Right now, most of the organics collected by the city are getting mixed with sewage to become biogas (methane). It isn’t the purest process and the waste often can’t become finished compost because the material is still highly contaminated. There also aren’t enough local processing sites. At Groundcycle, we care deeply about revitalizing soil health and putting nutrients back into the earth. We are always educating our clients on proper sorting and would love to help farmers establish more processing sites as the demand for composting increases.
FPC: Do you think Americans can make a closed-loop food system a reality? If so, how? What needs to be done first in order to get there?
VL: Yes, absolutely. The first step is for people to start eating as locally as possible. Again, we vote with our dollars, so the more we demand local, ethical food, the more of it there will be.
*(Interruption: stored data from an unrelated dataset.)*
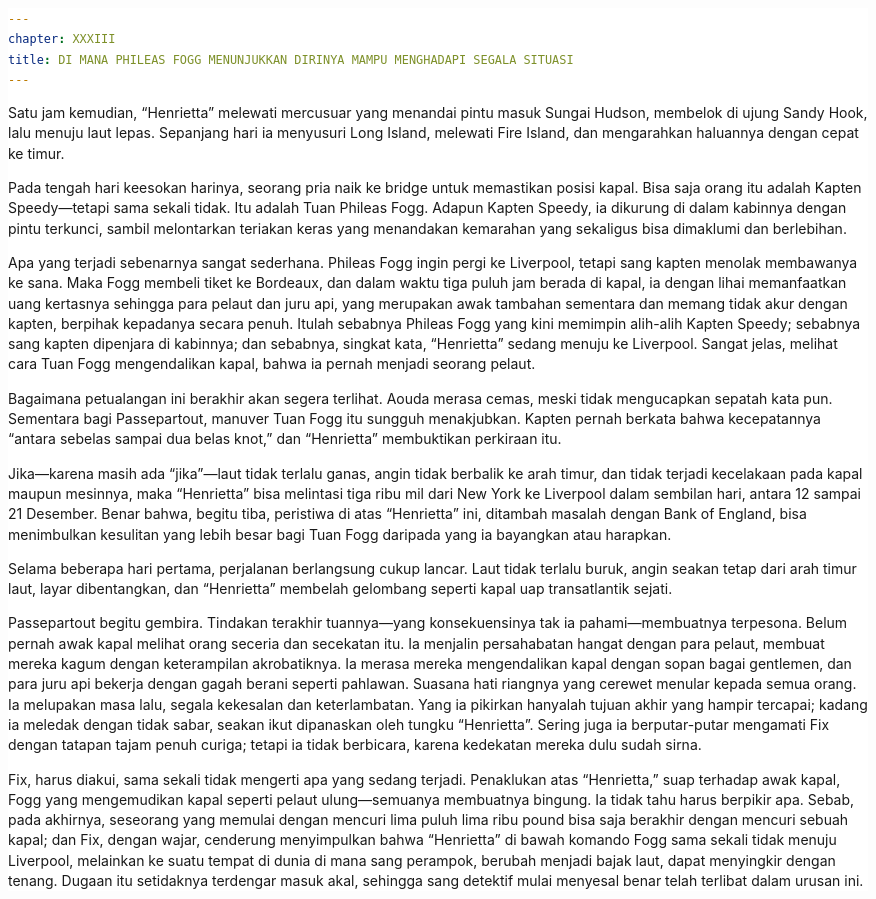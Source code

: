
 ```yaml
---
chapter: XXXIII
title: DI MANA PHILEAS FOGG MENUNJUKKAN DIRINYA MAMPU MENGHADAPI SEGALA SITUASI
---
```


Satu jam kemudian, “Henrietta” melewati mercusuar yang menandai pintu masuk Sungai Hudson, membelok di ujung Sandy Hook, lalu menuju laut lepas. Sepanjang hari ia menyusuri Long Island, melewati Fire Island, dan mengarahkan haluannya dengan cepat ke timur.

Pada tengah hari keesokan harinya, seorang pria naik ke bridge untuk memastikan posisi kapal. Bisa saja orang itu adalah Kapten Speedy—tetapi sama sekali tidak. Itu adalah Tuan Phileas Fogg. Adapun Kapten Speedy, ia dikurung di dalam kabinnya dengan pintu terkunci, sambil melontarkan teriakan keras yang menandakan kemarahan yang sekaligus bisa dimaklumi dan berlebihan.

Apa yang terjadi sebenarnya sangat sederhana. Phileas Fogg ingin pergi ke Liverpool, tetapi sang kapten menolak membawanya ke sana. Maka Fogg membeli tiket ke Bordeaux, dan dalam waktu tiga puluh jam berada di kapal, ia dengan lihai memanfaatkan uang kertasnya sehingga para pelaut dan juru api, yang merupakan awak tambahan sementara dan memang tidak akur dengan kapten, berpihak kepadanya secara penuh. Itulah sebabnya Phileas Fogg yang kini memimpin alih-alih Kapten Speedy; sebabnya sang kapten dipenjara di kabinnya; dan sebabnya, singkat kata, “Henrietta” sedang menuju ke Liverpool. Sangat jelas, melihat cara Tuan Fogg mengendalikan kapal, bahwa ia pernah menjadi seorang pelaut.

Bagaimana petualangan ini berakhir akan segera terlihat. Aouda merasa cemas, meski tidak mengucapkan sepatah kata pun. Sementara bagi Passepartout, manuver Tuan Fogg itu sungguh menakjubkan. Kapten pernah berkata bahwa kecepatannya “antara sebelas sampai dua belas knot,” dan “Henrietta” membuktikan perkiraan itu.

Jika—karena masih ada “jika”—laut tidak terlalu ganas, angin tidak berbalik ke arah timur, dan tidak terjadi kecelakaan pada kapal maupun mesinnya, maka “Henrietta” bisa melintasi tiga ribu mil dari New York ke Liverpool dalam sembilan hari, antara 12 sampai 21 Desember. Benar bahwa, begitu tiba, peristiwa di atas “Henrietta” ini, ditambah masalah dengan Bank of England, bisa menimbulkan kesulitan yang lebih besar bagi Tuan Fogg daripada yang ia bayangkan atau harapkan.

Selama beberapa hari pertama, perjalanan berlangsung cukup lancar. Laut tidak terlalu buruk, angin seakan tetap dari arah timur laut, layar dibentangkan, dan “Henrietta” membelah gelombang seperti kapal uap transatlantik sejati.

Passepartout begitu gembira. Tindakan terakhir tuannya—yang konsekuensinya tak ia pahami—membuatnya terpesona. Belum pernah awak kapal melihat orang seceria dan secekatan itu. Ia menjalin persahabatan hangat dengan para pelaut, membuat mereka kagum dengan keterampilan akrobatiknya. Ia merasa mereka mengendalikan kapal dengan sopan bagai gentlemen, dan para juru api bekerja dengan gagah berani seperti pahlawan. Suasana hati riangnya yang cerewet menular kepada semua orang. Ia melupakan masa lalu, segala kekesalan dan keterlambatan. Yang ia pikirkan hanyalah tujuan akhir yang hampir tercapai; kadang ia meledak dengan tidak sabar, seakan ikut dipanaskan oleh tungku “Henrietta”. Sering juga ia berputar-putar mengamati Fix dengan tatapan tajam penuh curiga; tetapi ia tidak berbicara, karena kedekatan mereka dulu sudah sirna.

Fix, harus diakui, sama sekali tidak mengerti apa yang sedang terjadi. Penaklukan atas “Henrietta,” suap terhadap awak kapal, Fogg yang mengemudikan kapal seperti pelaut ulung—semuanya membuatnya bingung. Ia tidak tahu harus berpikir apa. Sebab, pada akhirnya, seseorang yang memulai dengan mencuri lima puluh lima ribu pound bisa saja berakhir dengan mencuri sebuah kapal; dan Fix, dengan wajar, cenderung menyimpulkan bahwa “Henrietta” di bawah komando Fogg sama sekali tidak menuju Liverpool, melainkan ke suatu tempat di dunia di mana sang perampok, berubah menjadi bajak laut, dapat menyingkir dengan tenang. Dugaan itu setidaknya terdengar masuk akal, sehingga sang detektif mulai menyesal benar telah terlibat dalam urusan ini.
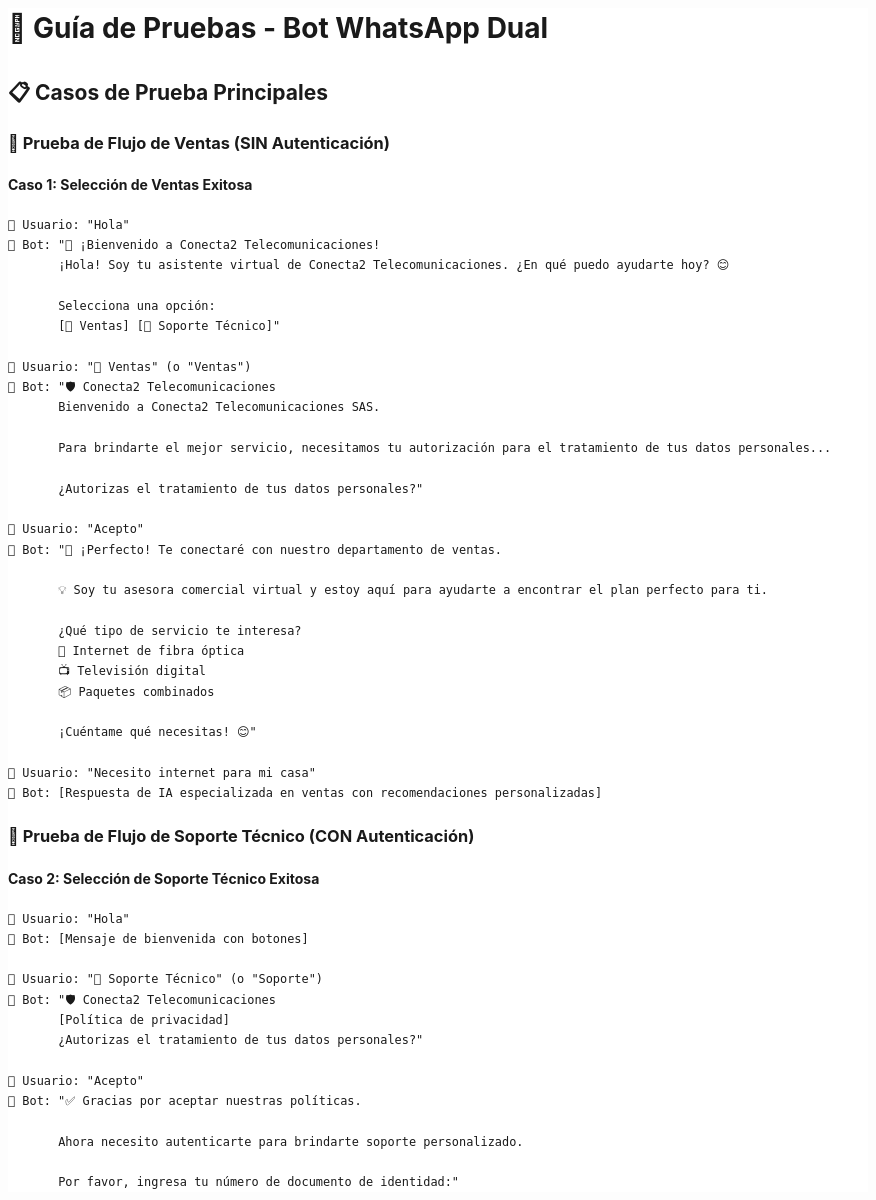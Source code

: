 # 🧪 Guía de Pruebas - Bot WhatsApp Dual

## 📋 Casos de Prueba Principales

### 🛒 **Prueba de Flujo de Ventas (SIN Autenticación)**

#### Caso 1: Selección de Ventas Exitosa
```
👤 Usuario: "Hola"
🤖 Bot: "🌟 ¡Bienvenido a Conecta2 Telecomunicaciones!
       ¡Hola! Soy tu asistente virtual de Conecta2 Telecomunicaciones. ¿En qué puedo ayudarte hoy? 😊
       
       Selecciona una opción:
       [🛒 Ventas] [🔧 Soporte Técnico]"

👤 Usuario: "🛒 Ventas" (o "Ventas")
🤖 Bot: "🛡️ Conecta2 Telecomunicaciones
       Bienvenido a Conecta2 Telecomunicaciones SAS.
       
       Para brindarte el mejor servicio, necesitamos tu autorización para el tratamiento de tus datos personales...
       
       ¿Autorizas el tratamiento de tus datos personales?"

👤 Usuario: "Acepto"
🤖 Bot: "🛒 ¡Perfecto! Te conectaré con nuestro departamento de ventas.
       
       💡 Soy tu asesora comercial virtual y estoy aquí para ayudarte a encontrar el plan perfecto para ti.
       
       ¿Qué tipo de servicio te interesa?
       📡 Internet de fibra óptica
       📺 Televisión digital
       📦 Paquetes combinados
       
       ¡Cuéntame qué necesitas! 😊"

👤 Usuario: "Necesito internet para mi casa"
🤖 Bot: [Respuesta de IA especializada en ventas con recomendaciones personalizadas]
```

### 🔧 **Prueba de Flujo de Soporte Técnico (CON Autenticación)**

#### Caso 2: Selección de Soporte Técnico Exitosa
```
👤 Usuario: "Hola"
🤖 Bot: [Mensaje de bienvenida con botones]

👤 Usuario: "🔧 Soporte Técnico" (o "Soporte")
🤖 Bot: "🛡️ Conecta2 Telecomunicaciones
       [Política de privacidad]
       ¿Autorizas el tratamiento de tus datos personales?"

👤 Usuario: "Acepto"
🤖 Bot: "✅ Gracias por aceptar nuestras políticas.
       
       Ahora necesito autenticarte para brindarte soporte personalizado.
       
       Por favor, ingresa tu número de documento de identidad:"
```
Another good example of closed-loop food is our partnerships with zero-waste grocery stores like Precycle and Maison Jar who offer everything from rice, pasta, spices, olive oil, sauces, nuts, snacks, and more in either compostable paper bags or returnable glass jars. We work with them to deliver all these items to our clients to make it easier to shop without plastic packaging. And a unique thing about Groundcycle is that everything we deliver, we also collect. Not many services can say that.
FPC: If you had the chance to enact a new law regarding food and sustainability, either locally or nationally, what would it be? In reality, how feasible do you think enacting that law would be?
VL: I would make it illegal for businesses to throw away food waste. France already did this, so it’s totally feasible. There are so many great organizations, charities, and food banks who already do amazing work with surplus food. We need to support and allocate more resources to them. And, better yet, I would also mandate businesses to compost. With those two simple practices in place, waste would be reduced significantly.
FPC: How has Groundcycle evolved since it started three years ago? What are your hopes for expanding the organization’s work in the future?
VL: We’re constantly evolving based on the needs of the time. When people were all at home, that’s where our focus was. But now that the world is fully open again, we’ve been focused on all the other places where food is being wasted. As long as landfills are not free of organics, we have more work to do.
I’m also constantly inspired by other people’s work—we’ve collaborated with many other sustainability-focused organizations and companies. Raising money for important causes, doing winter coat/nonperishable food drives with our clients, organizing volunteers, etc. I hope to do more of that in the future.
FPC: Any final thoughts?
VL: These questions were super thought-provoking and inspiring, so thank you! I encourage everyone who reads this to join the fight against food waste in whatever capacity they can. And reach out to us because we would love to help.
Grew up in: Brooklyn, Midwood to be exact
City or town you call home: Still a Brooklynite 🙂
Job title: Founder
Background and education: Bachelor of Architecture from RPI
One word you would use to describe our food system: Beautiful
Food policy hero: Anna Sacks (@thetrashwalker)
Your breakfast this morning: Rescued bagel & cream cheese, strawberries, cantaloupe, and iced-coffee
Favorite food: Anything homemade by my parents!
Favorite last meal on Earth: Scallion pancake, sweet potato sushi roll, cajun fries, ketchup chips, mango… wow, not cohesive at all but a few of my favorite things.